A l’Espace Culture, CompleX invite Pascal Navarro, qui fait de la « boîte » le lieu et l’instant d’un dialogue entre ses images et les mots d’Annie Ernaux. L’installation Chambre d’écho occasionne un jeu qui s’opère autour des souvenirs, les leurs, mais aussi les nôtres…

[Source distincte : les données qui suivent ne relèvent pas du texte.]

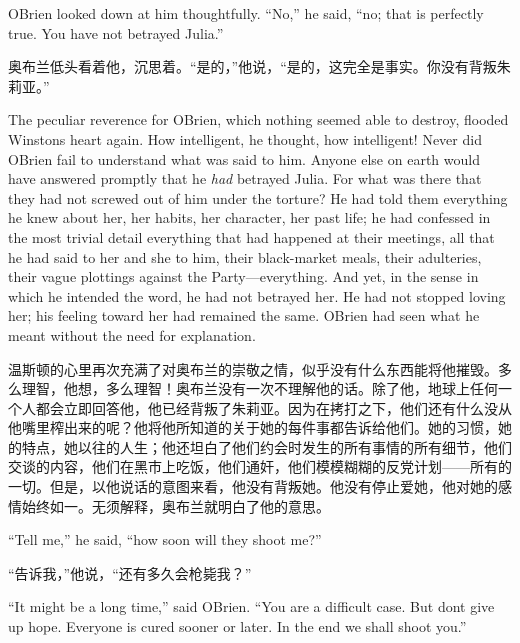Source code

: \begin{paracol}{2}
\switchcolumn*

O\textquotesingle Brien looked down at him thoughtfully. ``No,'' he said,
``no; that is perfectly true. You have not betrayed Julia.''

\switchcolumn

奥布兰低头看着他，沉思着。``是的，''他说，``是的，这完全是事实。你没有背叛朱莉亚。''

\switchcolumn*

The peculiar reverence for O\textquotesingle Brien, which nothing seemed
able to destroy, flooded Winston\textquotesingle s heart again. How
intelligent, he thought, how intelligent! Never did
O\textquotesingle Brien fail to understand what was said to him. Anyone
else on earth would have answered promptly that he \emph{had} betrayed
Julia. For what was there that they had not screwed out of him under the
torture? He had told them everything he knew about her, her habits, her
character, her past life; he had confessed in the most trivial detail
everything that had happened at their meetings, all that he had said to
her and she to him, their black-market meals, their adulteries, their
vague plottings against the Party---everything. And yet, in the sense in
which he intended the word, he had not betrayed her. He had not stopped
loving her; his feeling toward her had remained the same.
O\textquotesingle Brien had seen what he meant without the need for
explanation.

\switchcolumn

温斯顿的心里再次充满了对奥布兰的崇敬之情，似乎没有什么东西能将他摧毁。多么理智，他想，多么理智！奥布兰没有一次不理解他的话。除了他，地球上任何一个人都会立即回答他，他已经背叛了朱莉亚。因为在拷打之下，他们还有什么没从他嘴里榨出来的呢？他将他所知道的关于她的每件事都告诉给他们。她的习惯，她的特点，她以往的人生；他还坦白了他们约会时发生的所有事情的所有细节，他们交谈的内容，他们在黑市上吃饭，他们通奸，他们模模糊糊的反党计划——所有的一切。但是，以他说话的意图来看，他没有背叛她。他没有停止爱她，他对她的感情始终如一。无须解释，奥布兰就明白了他的意思。

\switchcolumn*

``Tell me,'' he said, ``how soon will they shoot me?''

\switchcolumn

``告诉我，''他说，``还有多久会枪毙我？''

\switchcolumn*

``It might be a long time,'' said O\textquotesingle Brien. ``You are a
difficult case. But don\textquotesingle t give up hope. Everyone is
cured sooner or later. In the end we shall shoot you.''


\end{paracol}
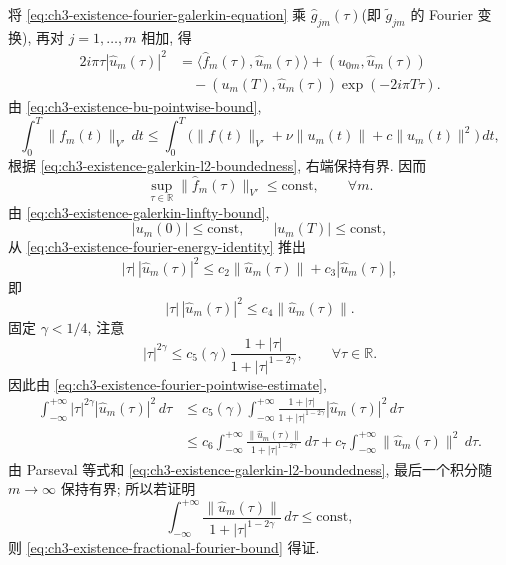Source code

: 将 \eqref{eq:ch3-existence-fourier-galerkin-equation} 乘 $\widehat g_{jm}(\tau)$(即 $\widetilde g_{jm}$ 的 Fourier 变换), 再对 $j=1,\ldots,m$ 相加, 得
\begin{equation}
\begin{aligned}
2i\pi\tau|\widehat u_m(\tau)|^2
&=\langle\widehat f_m(\tau),\widehat u_m(\tau)\rangle
+(u_{0m},\widehat u_m(\tau))\\
&\quad-(u_m(T),\widehat u_m(\tau))\exp(-2i\pi T\tau).
\end{aligned}
\label{eq:ch3-existence-fourier-energy-identity}
\end{equation}
由 \eqref{eq:ch3-existence-bu-pointwise-bound},
\[
\int_0^T\lVert f_m(t)\rVert_{V'}\,dt
\leq\int_0^T\bigl(\lVert f(t)\rVert_{V'}+\nu\lVert u_m(t)\rVert
+c\lVert u_m(t)\rVert^2\bigr)\,dt,
\]
根据 \eqref{eq:ch3-existence-galerkin-l2-boundedness}, 右端保持有界. 因而
\[
\sup_{\tau\in\mathbb R}\lVert\widehat f_m(\tau)\rVert_{V'}\leq\mathrm{const},
\qquad\forall m.
\]
由 \eqref{eq:ch3-existence-galerkin-linfty-bound},
\[
|u_m(0)|\leq\mathrm{const},
\qquad |u_m(T)|\leq\mathrm{const},
\]
从 \eqref{eq:ch3-existence-fourier-energy-identity} 推出
\[
|\tau|\,|\widehat u_m(\tau)|^2
\leq c_2\lVert\widehat u_m(\tau)\rVert+c_3|\widehat u_m(\tau)|,
\]
即
\begin{equation}
|\tau|\,|\widehat u_m(\tau)|^2
\leq c_4\lVert\widehat u_m(\tau)\rVert.
\label{eq:ch3-existence-fourier-pointwise-estimate}
\end{equation}
固定 $\gamma<1/4$, 注意
\[
|\tau|^{2\gamma}\leq c_5(\gamma)\frac{1+|\tau|}{1+|\tau|^{1-2\gamma}},
\qquad\forall\tau\in\mathbb R.
\]
因此由 \eqref{eq:ch3-existence-fourier-pointwise-estimate},
\[
\begin{aligned}
\int_{-\infty}^{+\infty}|\tau|^{2\gamma}|\widehat u_m(\tau)|^2\,d\tau
&\leq c_5(\gamma)\int_{-\infty}^{+\infty}
\frac{1+|\tau|}{1+|\tau|^{1-2\gamma}}|\widehat u_m(\tau)|^2\,d\tau\\
&\leq c_6\int_{-\infty}^{+\infty}
\frac{\lVert\widehat u_m(\tau)\rVert}{1+|\tau|^{1-2\gamma}}\,d\tau
+c_7\int_{-\infty}^{+\infty}\lVert\widehat u_m(\tau)\rVert^2\,d\tau.
\end{aligned}
\]
由 Parseval 等式和 \eqref{eq:ch3-existence-galerkin-l2-boundedness}, 最后一个积分随 $m\to\infty$ 保持有界; 所以若证明
\begin{equation}
\int_{-\infty}^{+\infty}
\frac{\lVert\widehat u_m(\tau)\rVert}{1+|\tau|^{1-2\gamma}}\,d\tau
\leq\mathrm{const},
\label{eq:ch3-existence-fourier-weighted-integral}
\end{equation}
则 \eqref{eq:ch3-existence-fractional-fourier-bound} 得证.

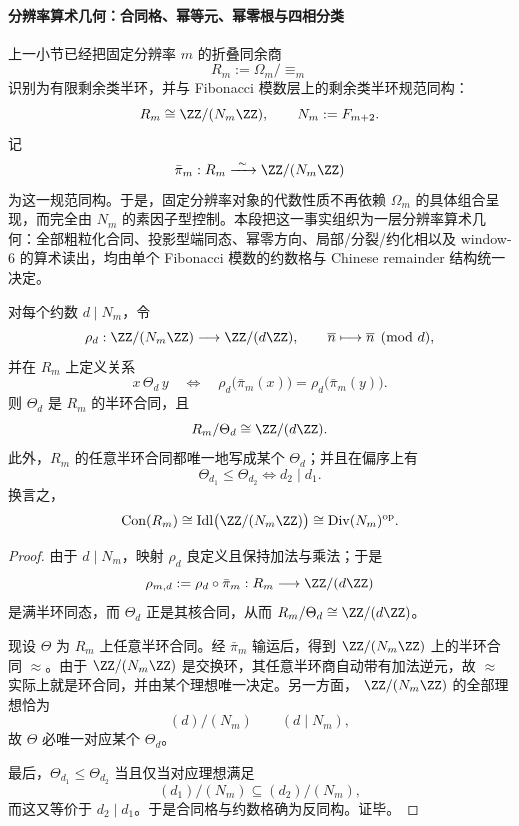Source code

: \paragraph{分辨率算术几何：合同格、幂等元、幂零根与四相分类}
上一小节已经把固定分辨率 \(m\) 的折叠同余商
\[
R_m:=\Omega_m/\!\equiv_m
\]
识别为有限剩余类半环，并与 Fibonacci 模数层上的剩余类半环规范同构：
\[
R_m\cong \ZZ/(N_m\ZZ),
\qquad
N_m:=F_{m+2}.
\]
记
\[
\bar\pi_m:R_m\xrightarrow{\ \sim\ }\ZZ/(N_m\ZZ)
\]
为这一规范同构。于是，固定分辨率对象的代数性质不再依赖 \(\Omega_m\) 的具体组合呈现，而完全由 \(N_m\) 的素因子型控制。本段把这一事实组织为一层分辨率算术几何：全部粗粒化合同、投影型端同态、幂零方向、局部/分裂/约化相以及 window-\(6\) 的算术读出，均由单个 Fibonacci 模数的约数格与 Chinese remainder 结构统一决定。

\begin{theorem}\label{thm:xi-fold-congruence-quotient-divisor-lattice}
对每个约数 \(d\mid N_m\)，令
\[
\rho_d:\ZZ/(N_m\ZZ)\longrightarrow \ZZ/(d\ZZ),
\qquad
\overline n\longmapsto \overline n \pmod d,
\]
并在 \(R_m\) 上定义关系
\[
x\,\Theta_d\,y
\quad\Longleftrightarrow\quad
\rho_d\!\bigl(\bar\pi_m(x)\bigr)=\rho_d\!\bigl(\bar\pi_m(y)\bigr).
\]
则 \(\Theta_d\) 是 \(R_m\) 的半环合同，且
\[
R_m/\Theta_d\cong \ZZ/(d\ZZ).
\]
此外，\(R_m\) 的任意半环合同都唯一地写成某个 \(\Theta_d\)；并且在偏序上有
\[
\Theta_{d_1}\le \Theta_{d_2}
\iff
d_2\mid d_1.
\]
换言之，
\[
\operatorname{Con}(R_m)
\cong
\operatorname{Idl}\bigl(\ZZ/(N_m\ZZ)\bigr)
\cong
\operatorname{Div}(N_m)^{\mathrm{op}}.
\]
\end{theorem}
\begin{proof}
由于 \(d\mid N_m\)，映射 \(\rho_d\) 良定义且保持加法与乘法；于是
\[
\rho_{m,d}:=\rho_d\circ \bar\pi_m:R_m\longrightarrow \ZZ/(d\ZZ)
\]
是满半环同态，而 \(\Theta_d\) 正是其核合同，从而 \(R_m/\Theta_d\cong \ZZ/(d\ZZ)\)。

现设 \(\Theta\) 为 \(R_m\) 上任意半环合同。经 \(\bar\pi_m\) 输运后，得到 \(\ZZ/(N_m\ZZ)\) 上的半环合同 \(\approx\)。由于 \(\ZZ/(N_m\ZZ)\) 是交换环，其任意半环商自动带有加法逆元，故 \(\approx\) 实际上就是环合同，并由某个理想唯一决定。另一方面，
\(\ZZ/(N_m\ZZ)\) 的全部理想恰为
\[
(d)/(N_m)
\qquad
(d\mid N_m),
\]
故 \(\Theta\) 必唯一对应某个 \(\Theta_d\)。

最后，\(\Theta_{d_1}\le \Theta_{d_2}\) 当且仅当对应理想满足
\[
(d_1)/(N_m)\subseteq (d_2)/(N_m),
\]
而这又等价于 \(d_2\mid d_1\)。于是合同格与约数格确为反同构。证毕。
\end{proof}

Il n’est pas de souvenirs qui ne nous laissent d’images, une représentation visuelle que l’on utilise pour rendre sensible une idée abstraite. Cette image suffit parfois à ranimer nos sens…
Dans son livre Les années, Annie Ernaux tente de fixer pour l’éternité ce qui disparaîtra. « Toutes les images disparaîtront », ainsi que les mots les décrivant, et ceux décrivant la personne qui les prononçait…
Pascal Navarro a pensé son installation comme un chiasme entre les images créées à partir des mots d’Annie Ernaux, eux-mêmes nés de photographies décrites par l’écrivain. Pourtant, dans Chambre d’écho, les images n’en sont pas. Il s’agit davantage d’images mentales, provoquées par les phrases conditionnées par « la mise en regard » de l’artiste. Si l’œuvre trouve bien son sujet dans l’écriture, les mots ne sont pas le prétexte d’un processus. Après avoir trouvé une résonance particulière avec le travail du plasticien, ils dictent ici ce que Pascal Navarro nous donne à voir. Le contenant répond au contenu. L’artiste privilégie un geste sobre et minimal qui réunit son goût pour l’émerveillement, dont il ne peut se résoudre à priver l’œuvre d’art, et son goût pour la disparition, qu’il traite ici de façon inédite. Il favorise une approche formelle, offrant aux phrases d’Annie Ernaux une mise en espace qui allie une réflexion et une approche spatiale, plastique, esthétique, sonore et quelque chose de l’ordre de l’intime…
Dans chambre d’écho, tout concourt à l’anamnèse (1) du regardeur. L’installation impose un temps, celui de la durée de la projection. Durée pendant laquelle le temps s’écoule à l’extérieur de l’œuvre, mais sans nous. Un temps de retrait qui fait écho à celui, nécessaire, à la création, pendant lequel, après avoir participé aux choses du monde, l’artiste s’en abstrait pour les restituer. « Le moment où l’on n’est plus dans la fête », dit Annie Ernaux. L’œuvre impose aussi une musique et un rythme. Le rythme sonore du projecteur diapo fait écho à celui, visuel, des phrases qui surgissent et s’éteignent lentement… Un rythme qui souligne que la disparition semble la condition sine qua non à l’apparition, qui entérine la vanité des choses semblant ici inéluctable… La musique du projecteur n’appartient déjà plus à notre époque. Le son permet à Pascal Navarro de matérialiser une idée récurrente dans son travail qui serait celle du chevauchement des différents temps de l’existence. Dans Chambre d’écho, le temps n’est plus linéaire, il est cyclique… Les époques se mêlent et se mélangent, sous nos yeux, écrites en vert sur le mur et dans le ravivement de souvenirs ramenés au temps présent par une phrase, ou une image…
Le processus de rémanence utilisé par l’artiste pour faire mourir ses images à petit feu opère aussi à un tout autre niveau. Car même sorties de la boîte, les images de Pascal Navarro perdurent et se gravent dans nos mémoires, les phrases meurent et ressuscitent une seconde fois…

Céline Ghislery

Pascal Navarro – Boîte n°5 : Chambre d’écho : jusqu’au 28/02 à l’Espace Culture (42 La Canebière, 1er). Rens. 09 54 92 23 21 / www.complexmarseille.fr

Notes
  1. L’anamnèse (en grec, « souvenir ») est le récit des antécédents.[]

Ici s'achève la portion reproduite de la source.